- Available records
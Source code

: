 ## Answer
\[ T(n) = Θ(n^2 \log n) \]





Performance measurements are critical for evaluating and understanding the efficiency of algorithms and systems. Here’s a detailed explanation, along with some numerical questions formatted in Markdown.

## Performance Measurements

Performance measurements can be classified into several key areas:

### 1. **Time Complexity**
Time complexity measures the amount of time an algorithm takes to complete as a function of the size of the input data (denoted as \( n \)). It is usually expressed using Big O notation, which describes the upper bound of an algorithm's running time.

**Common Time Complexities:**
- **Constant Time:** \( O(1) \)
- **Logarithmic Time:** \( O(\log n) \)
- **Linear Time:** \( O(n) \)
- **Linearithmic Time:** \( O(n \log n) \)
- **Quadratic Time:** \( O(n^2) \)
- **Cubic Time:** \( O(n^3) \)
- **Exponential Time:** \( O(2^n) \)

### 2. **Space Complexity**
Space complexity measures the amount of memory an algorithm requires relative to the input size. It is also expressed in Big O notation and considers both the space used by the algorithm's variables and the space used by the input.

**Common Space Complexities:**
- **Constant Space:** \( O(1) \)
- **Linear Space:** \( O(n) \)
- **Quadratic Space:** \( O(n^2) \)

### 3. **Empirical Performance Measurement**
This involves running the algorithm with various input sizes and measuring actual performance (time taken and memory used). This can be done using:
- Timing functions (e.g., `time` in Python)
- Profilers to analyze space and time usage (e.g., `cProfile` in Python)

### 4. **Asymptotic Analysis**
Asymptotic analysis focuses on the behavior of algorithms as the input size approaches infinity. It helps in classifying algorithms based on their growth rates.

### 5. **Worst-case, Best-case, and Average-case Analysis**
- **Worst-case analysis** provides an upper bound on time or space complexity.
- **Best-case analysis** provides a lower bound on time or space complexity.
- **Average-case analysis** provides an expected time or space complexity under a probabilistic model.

* * *

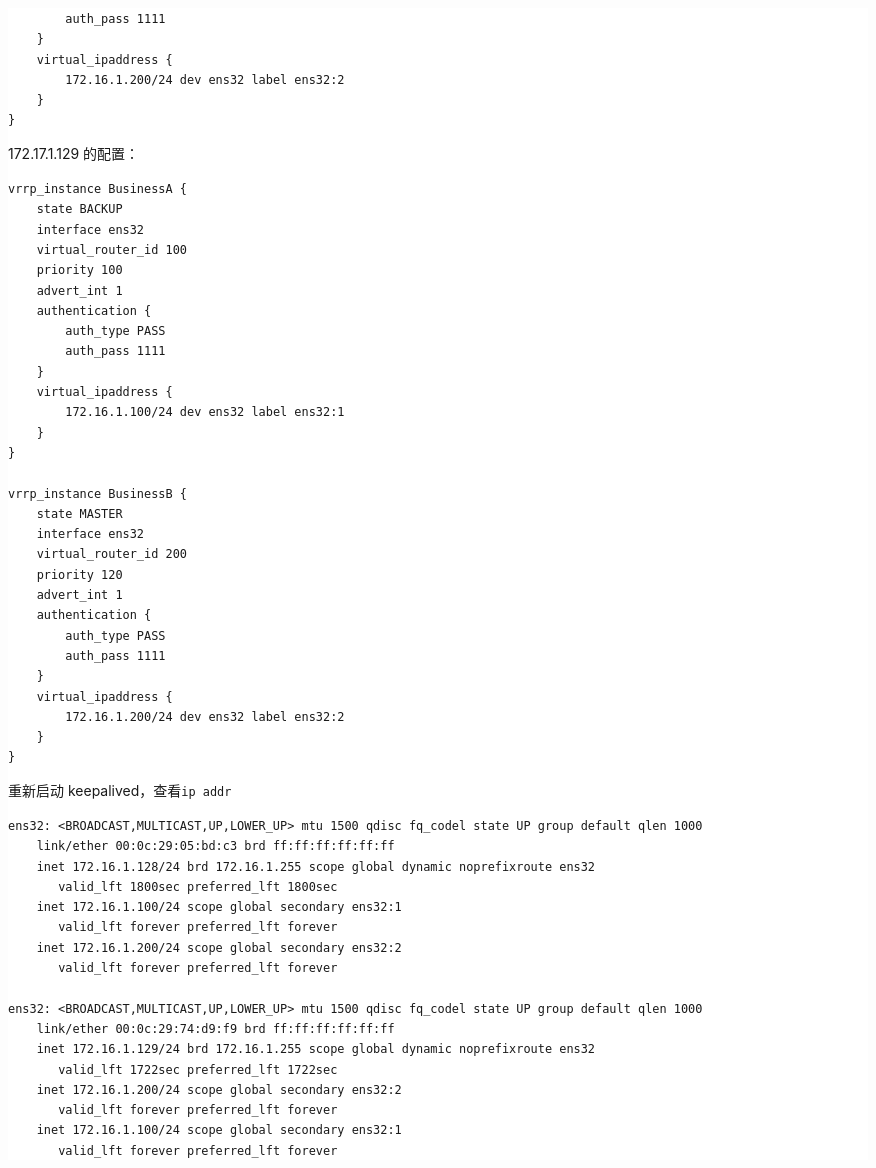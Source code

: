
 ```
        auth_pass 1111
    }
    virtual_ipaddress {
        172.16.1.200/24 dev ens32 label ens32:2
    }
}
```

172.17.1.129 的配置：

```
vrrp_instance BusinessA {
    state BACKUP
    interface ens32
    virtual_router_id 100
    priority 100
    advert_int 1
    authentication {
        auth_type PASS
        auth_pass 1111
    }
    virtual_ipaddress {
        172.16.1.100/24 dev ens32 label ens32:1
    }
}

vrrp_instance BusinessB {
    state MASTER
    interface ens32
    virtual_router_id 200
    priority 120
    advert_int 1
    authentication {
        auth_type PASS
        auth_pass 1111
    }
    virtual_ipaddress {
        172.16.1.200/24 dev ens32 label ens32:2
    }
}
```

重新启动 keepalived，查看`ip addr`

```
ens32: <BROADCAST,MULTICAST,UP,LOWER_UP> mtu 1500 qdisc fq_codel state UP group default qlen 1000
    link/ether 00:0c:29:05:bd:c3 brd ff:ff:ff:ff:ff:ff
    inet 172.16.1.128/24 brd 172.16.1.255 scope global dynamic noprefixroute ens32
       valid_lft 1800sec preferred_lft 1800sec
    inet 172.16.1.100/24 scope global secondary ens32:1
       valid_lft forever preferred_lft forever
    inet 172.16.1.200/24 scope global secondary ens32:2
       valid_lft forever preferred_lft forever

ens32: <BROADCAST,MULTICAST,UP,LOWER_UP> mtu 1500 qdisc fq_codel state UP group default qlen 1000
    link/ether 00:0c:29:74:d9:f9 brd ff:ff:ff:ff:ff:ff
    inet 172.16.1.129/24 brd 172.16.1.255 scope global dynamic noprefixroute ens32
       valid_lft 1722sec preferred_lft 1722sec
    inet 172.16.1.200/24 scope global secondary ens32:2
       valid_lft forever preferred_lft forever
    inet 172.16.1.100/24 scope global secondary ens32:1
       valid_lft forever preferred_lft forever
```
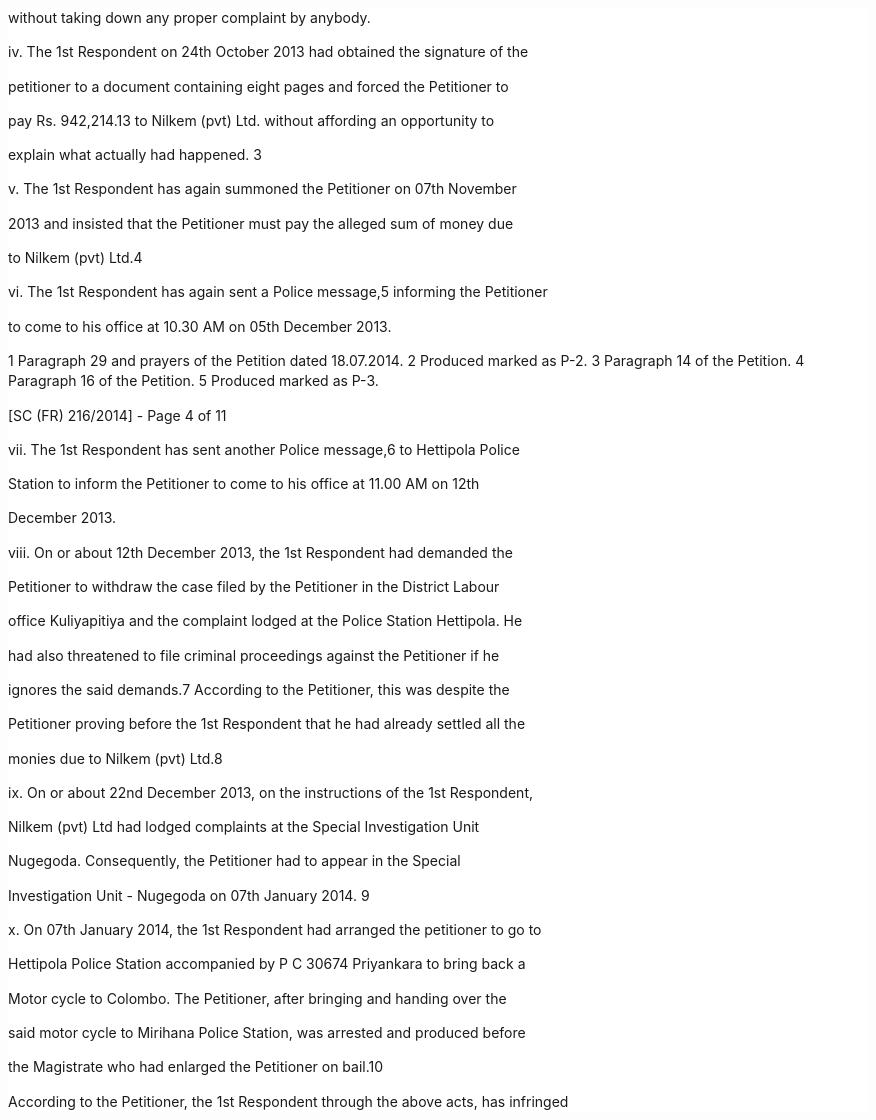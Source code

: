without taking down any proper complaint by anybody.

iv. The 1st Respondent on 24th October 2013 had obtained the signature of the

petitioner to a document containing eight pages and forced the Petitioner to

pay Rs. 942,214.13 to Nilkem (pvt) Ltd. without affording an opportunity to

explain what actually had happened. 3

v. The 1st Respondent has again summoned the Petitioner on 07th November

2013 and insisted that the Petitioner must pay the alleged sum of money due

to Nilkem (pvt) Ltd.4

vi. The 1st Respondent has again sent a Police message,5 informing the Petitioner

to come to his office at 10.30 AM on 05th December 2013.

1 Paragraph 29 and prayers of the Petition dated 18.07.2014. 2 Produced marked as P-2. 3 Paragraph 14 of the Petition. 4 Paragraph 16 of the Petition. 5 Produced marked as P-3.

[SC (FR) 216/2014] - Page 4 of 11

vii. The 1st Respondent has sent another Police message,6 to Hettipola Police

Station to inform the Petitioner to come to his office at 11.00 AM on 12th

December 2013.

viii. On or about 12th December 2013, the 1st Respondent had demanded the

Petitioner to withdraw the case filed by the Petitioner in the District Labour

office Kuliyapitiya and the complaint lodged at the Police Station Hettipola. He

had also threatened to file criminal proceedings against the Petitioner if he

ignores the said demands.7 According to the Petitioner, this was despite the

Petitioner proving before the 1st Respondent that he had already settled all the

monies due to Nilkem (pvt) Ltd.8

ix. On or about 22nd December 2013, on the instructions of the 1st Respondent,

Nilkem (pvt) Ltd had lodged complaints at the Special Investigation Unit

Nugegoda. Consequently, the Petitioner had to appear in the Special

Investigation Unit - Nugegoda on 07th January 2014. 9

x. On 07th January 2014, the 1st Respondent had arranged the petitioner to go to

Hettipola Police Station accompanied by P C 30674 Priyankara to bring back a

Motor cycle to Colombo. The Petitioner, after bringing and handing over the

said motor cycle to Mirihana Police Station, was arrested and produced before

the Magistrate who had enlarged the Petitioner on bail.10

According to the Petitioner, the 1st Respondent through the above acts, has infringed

- Work required
What lines in the material above hold the word "Police"? Pull them out.

- Task solution
vi. The 1st Respondent has again sent a Police message,5 informing the Petitioner
vii. The 1st Respondent has sent another Police message,6 to Hettipola Police
office Kuliyapitiya and the complaint lodged at the Police Station Hettipola. He
Hettipola Police Station accompanied by P C 30674 Priyankara to bring back a
said motor cycle to Mirihana Police Station, was arrested and produced before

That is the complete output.